→ **TASK TO COMPLETE**
With the images set aside, retype every record below character for character.

→ **AVAILABLE DATA**
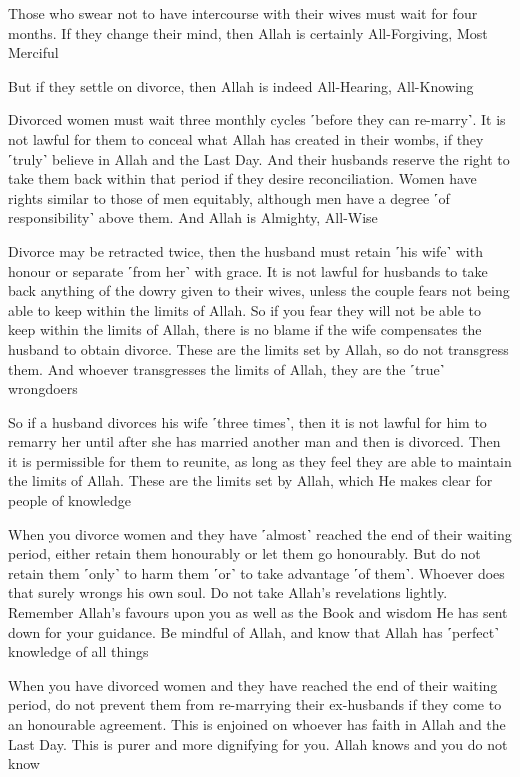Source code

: Those who swear not to have intercourse with their wives must wait for four months. If they change their mind, then Allah is certainly All-Forgiving, Most Merciful

But if they settle on divorce, then Allah is indeed All-Hearing, All-Knowing

Divorced women must wait three monthly cycles ˹before they can re-marry˺. It is not lawful for them to conceal what Allah has created in their wombs, if they ˹truly˺ believe in Allah and the Last Day. And their husbands reserve the right to take them back within that period if they desire reconciliation. Women have rights similar to those of men equitably, although men have a degree ˹of responsibility˺ above them. And Allah is Almighty, All-Wise

Divorce may be retracted twice, then the husband must retain ˹his wife˺ with honour or separate ˹from her˺ with grace. It is not lawful for husbands to take back anything of the dowry given to their wives, unless the couple fears not being able to keep within the limits of Allah. So if you fear they will not be able to keep within the limits of Allah, there is no blame if the wife compensates the husband to obtain divorce. These are the limits set by Allah, so do not transgress them. And whoever transgresses the limits of Allah, they are the ˹true˺ wrongdoers

So if a husband divorces his wife ˹three times˺, then it is not lawful for him to remarry her until after she has married another man and then is divorced. Then it is permissible for them to reunite, as long as they feel they are able to maintain the limits of Allah. These are the limits set by Allah, which He makes clear for people of knowledge

When you divorce women and they have ˹almost˺ reached the end of their waiting period, either retain them honourably or let them go honourably. But do not retain them ˹only˺ to harm them ˹or˺ to take advantage ˹of them˺. Whoever does that surely wrongs his own soul. Do not take Allah’s revelations lightly. Remember Allah’s favours upon you as well as the Book and wisdom He has sent down for your guidance. Be mindful of Allah, and know that Allah has ˹perfect˺ knowledge of all things

When you have divorced women and they have reached the end of their waiting period, do not prevent them from re-marrying their ex-husbands if they come to an honourable agreement. This is enjoined on whoever has faith in Allah and the Last Day. This is purer and more dignifying for you. Allah knows and you do not know

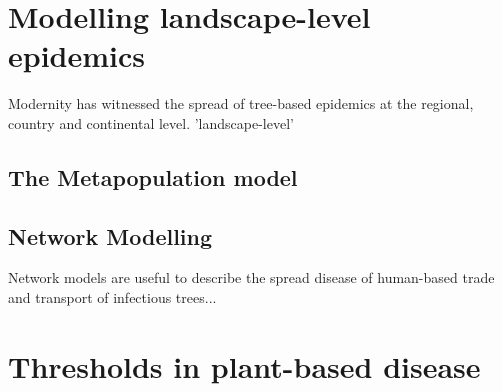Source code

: \section{Modelling landscape-level epidemics}

Modernity has witnessed the spread of tree-based epidemics at the regional, country and continental level. 'landscape-level'

\subsection{The Metapopulation model}
\blindtext

\subsection{Network Modelling}

Network models are useful to describe the spread disease of human-based trade and transport of infectious trees...

\blindtext


\section{Thresholds in plant-based disease}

→ **TASK RESPONSE**
Source code

: Those who swear not to have intercourse with their wives must wait for four months. If they change their mind, then Allah is certainly All-Forgiving, Most Merciful

But if they settle on divorce, then Allah is indeed All-Hearing, All-Knowing

Divorced women must wait three monthly cycles ˹before they can re-marry˺. It is not lawful for them to conceal what Allah has created in their wombs, if they ˹truly˺ believe in Allah and the Last Day. And their husbands reserve the right to take them back within that period if they desire reconciliation. Women have rights similar to those of men equitably, although men have a degree ˹of responsibility˺ above them. And Allah is Almighty, All-Wise

Divorce may be retracted twice, then the husband must retain ˹his wife˺ with honour or separate ˹from her˺ with grace. It is not lawful for husbands to take back anything of the dowry given to their wives, unless the couple fears not being able to keep within the limits of Allah. So if you fear they will not be able to keep within the limits of Allah, there is no blame if the wife compensates the husband to obtain divorce. These are the limits set by Allah, so do not transgress them. And whoever transgresses the limits of Allah, they are the ˹true˺ wrongdoers

So if a husband divorces his wife ˹three times˺, then it is not lawful for him to remarry her until after she has married another man and then is divorced. Then it is permissible for them to reunite, as long as they feel they are able to maintain the limits of Allah. These are the limits set by Allah, which He makes clear for people of knowledge

When you divorce women and they have ˹almost˺ reached the end of their waiting period, either retain them honourably or let them go honourably. But do not retain them ˹only˺ to harm them ˹or˺ to take advantage ˹of them˺. Whoever does that surely wrongs his own soul. Do not take Allah’s revelations lightly. Remember Allah’s favours upon you as well as the Book and wisdom He has sent down for your guidance. Be mindful of Allah, and know that Allah has ˹perfect˺ knowledge of all things

When you have divorced women and they have reached the end of their waiting period, do not prevent them from re-marrying their ex-husbands if they come to an honourable agreement. This is enjoined on whoever has faith in Allah and the Last Day. This is purer and more dignifying for you. Allah knows and you do not know

Source code

: \section{Modelling landscape-level epidemics}

Modernity has witnessed the spread of tree-based epidemics at the regional, country and continental level. 'landscape-level'

\subsection{The Metapopulation model}
\blindtext

\subsection{Network Modelling}

Network models are useful to describe the spread disease of human-based trade and transport of infectious trees...

\blindtext


\section{Thresholds in plant-based disease}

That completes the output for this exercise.